(Saved data entries)
____________
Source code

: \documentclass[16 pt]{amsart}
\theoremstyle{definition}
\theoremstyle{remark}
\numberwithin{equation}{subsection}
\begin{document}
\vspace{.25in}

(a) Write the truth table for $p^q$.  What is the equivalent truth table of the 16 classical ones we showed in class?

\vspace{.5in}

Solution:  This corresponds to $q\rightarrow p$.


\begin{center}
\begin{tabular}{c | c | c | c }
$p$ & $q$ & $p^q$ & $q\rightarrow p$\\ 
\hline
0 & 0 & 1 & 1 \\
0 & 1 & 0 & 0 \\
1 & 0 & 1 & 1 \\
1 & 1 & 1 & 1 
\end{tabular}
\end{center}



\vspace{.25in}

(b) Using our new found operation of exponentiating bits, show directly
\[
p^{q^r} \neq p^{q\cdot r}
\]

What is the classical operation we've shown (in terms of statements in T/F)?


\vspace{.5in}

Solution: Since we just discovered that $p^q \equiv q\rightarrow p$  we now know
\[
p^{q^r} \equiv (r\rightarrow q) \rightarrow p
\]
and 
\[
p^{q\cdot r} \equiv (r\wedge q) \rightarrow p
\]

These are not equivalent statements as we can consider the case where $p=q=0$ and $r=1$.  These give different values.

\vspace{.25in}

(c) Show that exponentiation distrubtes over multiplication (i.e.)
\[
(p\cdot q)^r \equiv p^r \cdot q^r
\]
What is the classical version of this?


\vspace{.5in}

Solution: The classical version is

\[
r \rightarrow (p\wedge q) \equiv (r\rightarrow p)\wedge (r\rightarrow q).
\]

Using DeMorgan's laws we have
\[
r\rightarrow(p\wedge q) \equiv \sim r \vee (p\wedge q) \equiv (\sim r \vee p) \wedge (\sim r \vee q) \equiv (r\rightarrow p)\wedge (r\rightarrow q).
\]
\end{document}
____________
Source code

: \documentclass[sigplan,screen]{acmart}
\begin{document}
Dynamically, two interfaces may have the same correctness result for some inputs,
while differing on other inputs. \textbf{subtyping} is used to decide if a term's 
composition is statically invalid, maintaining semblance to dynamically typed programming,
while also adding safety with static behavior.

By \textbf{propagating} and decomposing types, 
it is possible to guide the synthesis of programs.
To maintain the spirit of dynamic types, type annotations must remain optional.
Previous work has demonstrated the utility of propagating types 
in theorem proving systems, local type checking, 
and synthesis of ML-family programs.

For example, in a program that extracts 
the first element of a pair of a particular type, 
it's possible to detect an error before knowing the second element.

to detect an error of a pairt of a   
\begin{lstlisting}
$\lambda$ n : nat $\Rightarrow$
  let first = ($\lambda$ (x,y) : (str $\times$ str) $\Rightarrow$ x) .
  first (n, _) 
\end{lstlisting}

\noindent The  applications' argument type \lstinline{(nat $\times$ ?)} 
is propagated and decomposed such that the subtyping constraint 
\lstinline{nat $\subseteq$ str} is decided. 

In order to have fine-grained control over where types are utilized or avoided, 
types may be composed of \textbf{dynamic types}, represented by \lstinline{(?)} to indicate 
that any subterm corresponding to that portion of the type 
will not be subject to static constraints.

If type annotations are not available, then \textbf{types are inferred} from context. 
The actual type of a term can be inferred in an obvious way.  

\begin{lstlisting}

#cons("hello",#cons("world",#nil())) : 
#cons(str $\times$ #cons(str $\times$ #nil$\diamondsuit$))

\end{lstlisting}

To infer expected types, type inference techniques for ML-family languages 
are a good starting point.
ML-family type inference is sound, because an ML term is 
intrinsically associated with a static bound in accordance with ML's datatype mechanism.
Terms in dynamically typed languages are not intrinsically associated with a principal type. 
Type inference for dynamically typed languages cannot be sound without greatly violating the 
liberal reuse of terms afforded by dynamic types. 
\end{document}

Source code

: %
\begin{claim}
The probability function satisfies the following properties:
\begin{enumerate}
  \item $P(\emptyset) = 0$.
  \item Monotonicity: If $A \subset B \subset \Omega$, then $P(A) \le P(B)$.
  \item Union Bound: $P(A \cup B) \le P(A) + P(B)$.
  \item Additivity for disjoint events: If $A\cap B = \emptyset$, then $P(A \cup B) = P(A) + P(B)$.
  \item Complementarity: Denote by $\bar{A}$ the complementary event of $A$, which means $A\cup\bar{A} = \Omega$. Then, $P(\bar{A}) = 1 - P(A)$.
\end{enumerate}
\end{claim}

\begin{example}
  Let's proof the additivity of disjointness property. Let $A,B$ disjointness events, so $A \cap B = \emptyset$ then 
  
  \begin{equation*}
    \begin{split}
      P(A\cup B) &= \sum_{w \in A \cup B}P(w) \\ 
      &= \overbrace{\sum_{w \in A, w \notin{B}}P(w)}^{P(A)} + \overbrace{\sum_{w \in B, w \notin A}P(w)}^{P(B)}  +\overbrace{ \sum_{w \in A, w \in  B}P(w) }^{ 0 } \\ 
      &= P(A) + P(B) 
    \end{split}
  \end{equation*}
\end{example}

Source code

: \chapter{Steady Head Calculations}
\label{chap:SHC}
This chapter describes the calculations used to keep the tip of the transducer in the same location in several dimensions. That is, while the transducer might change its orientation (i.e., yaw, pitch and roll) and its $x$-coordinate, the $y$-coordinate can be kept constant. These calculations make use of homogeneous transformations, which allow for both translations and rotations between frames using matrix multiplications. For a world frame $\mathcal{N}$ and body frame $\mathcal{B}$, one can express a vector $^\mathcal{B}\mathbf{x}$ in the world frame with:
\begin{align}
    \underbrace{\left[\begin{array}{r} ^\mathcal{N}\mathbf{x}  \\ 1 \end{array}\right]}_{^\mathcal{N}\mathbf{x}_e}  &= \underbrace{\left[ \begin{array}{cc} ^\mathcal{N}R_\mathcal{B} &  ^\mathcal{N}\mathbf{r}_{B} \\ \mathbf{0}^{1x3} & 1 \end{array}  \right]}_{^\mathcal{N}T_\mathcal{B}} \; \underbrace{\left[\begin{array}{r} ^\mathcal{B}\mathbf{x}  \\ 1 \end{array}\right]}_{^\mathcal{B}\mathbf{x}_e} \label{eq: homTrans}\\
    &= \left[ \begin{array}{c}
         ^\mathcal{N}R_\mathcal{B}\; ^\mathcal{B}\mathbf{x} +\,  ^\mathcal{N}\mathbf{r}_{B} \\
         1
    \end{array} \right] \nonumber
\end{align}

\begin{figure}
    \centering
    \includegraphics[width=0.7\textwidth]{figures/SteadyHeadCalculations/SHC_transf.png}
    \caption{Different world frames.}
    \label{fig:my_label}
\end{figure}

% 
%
____________
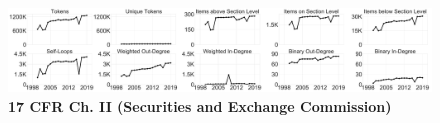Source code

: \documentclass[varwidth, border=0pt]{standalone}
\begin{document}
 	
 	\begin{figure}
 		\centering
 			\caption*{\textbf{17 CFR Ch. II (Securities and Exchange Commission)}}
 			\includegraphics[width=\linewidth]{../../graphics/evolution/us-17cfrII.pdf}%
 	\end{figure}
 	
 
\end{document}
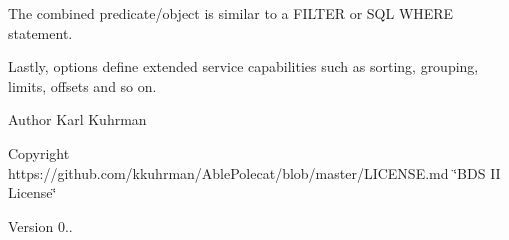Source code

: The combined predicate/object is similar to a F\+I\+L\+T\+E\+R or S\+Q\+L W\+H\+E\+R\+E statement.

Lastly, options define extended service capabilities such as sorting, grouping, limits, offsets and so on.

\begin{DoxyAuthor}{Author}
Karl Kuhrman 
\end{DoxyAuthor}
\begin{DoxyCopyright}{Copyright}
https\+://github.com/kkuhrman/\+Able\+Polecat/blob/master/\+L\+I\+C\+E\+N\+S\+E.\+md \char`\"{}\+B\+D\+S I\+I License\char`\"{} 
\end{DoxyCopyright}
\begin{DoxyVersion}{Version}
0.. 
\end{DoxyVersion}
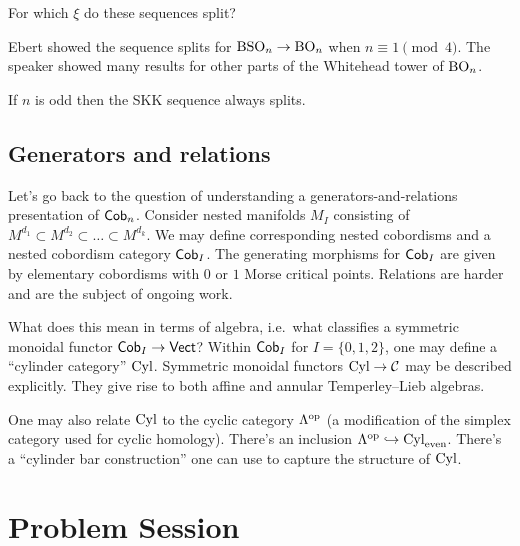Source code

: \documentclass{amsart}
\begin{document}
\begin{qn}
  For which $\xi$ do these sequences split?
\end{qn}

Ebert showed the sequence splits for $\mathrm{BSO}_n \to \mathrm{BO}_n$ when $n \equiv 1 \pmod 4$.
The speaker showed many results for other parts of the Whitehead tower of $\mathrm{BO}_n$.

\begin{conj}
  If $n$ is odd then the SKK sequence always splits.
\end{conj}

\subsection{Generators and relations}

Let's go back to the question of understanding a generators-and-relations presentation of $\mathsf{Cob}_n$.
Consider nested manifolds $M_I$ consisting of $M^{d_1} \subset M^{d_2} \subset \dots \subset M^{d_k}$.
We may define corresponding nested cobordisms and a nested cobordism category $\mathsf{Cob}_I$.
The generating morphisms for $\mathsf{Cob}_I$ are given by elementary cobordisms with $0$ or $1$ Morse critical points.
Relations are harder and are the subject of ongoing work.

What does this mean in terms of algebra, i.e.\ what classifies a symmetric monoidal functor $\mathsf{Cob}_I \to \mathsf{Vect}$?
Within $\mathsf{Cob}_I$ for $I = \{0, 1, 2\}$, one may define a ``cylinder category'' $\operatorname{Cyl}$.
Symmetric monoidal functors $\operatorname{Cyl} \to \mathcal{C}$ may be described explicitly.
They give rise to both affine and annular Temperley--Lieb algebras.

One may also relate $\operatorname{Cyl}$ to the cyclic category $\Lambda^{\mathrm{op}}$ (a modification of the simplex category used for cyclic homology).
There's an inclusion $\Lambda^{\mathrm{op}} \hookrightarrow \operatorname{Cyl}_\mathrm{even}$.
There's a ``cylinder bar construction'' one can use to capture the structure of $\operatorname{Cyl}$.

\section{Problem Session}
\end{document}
____________
→ **What is needed**: Copy out every line of the data that includes the word "equation".

→ **Solution**:
\numberwithin{equation}{subsection}
  \begin{equation*}
  \end{equation*}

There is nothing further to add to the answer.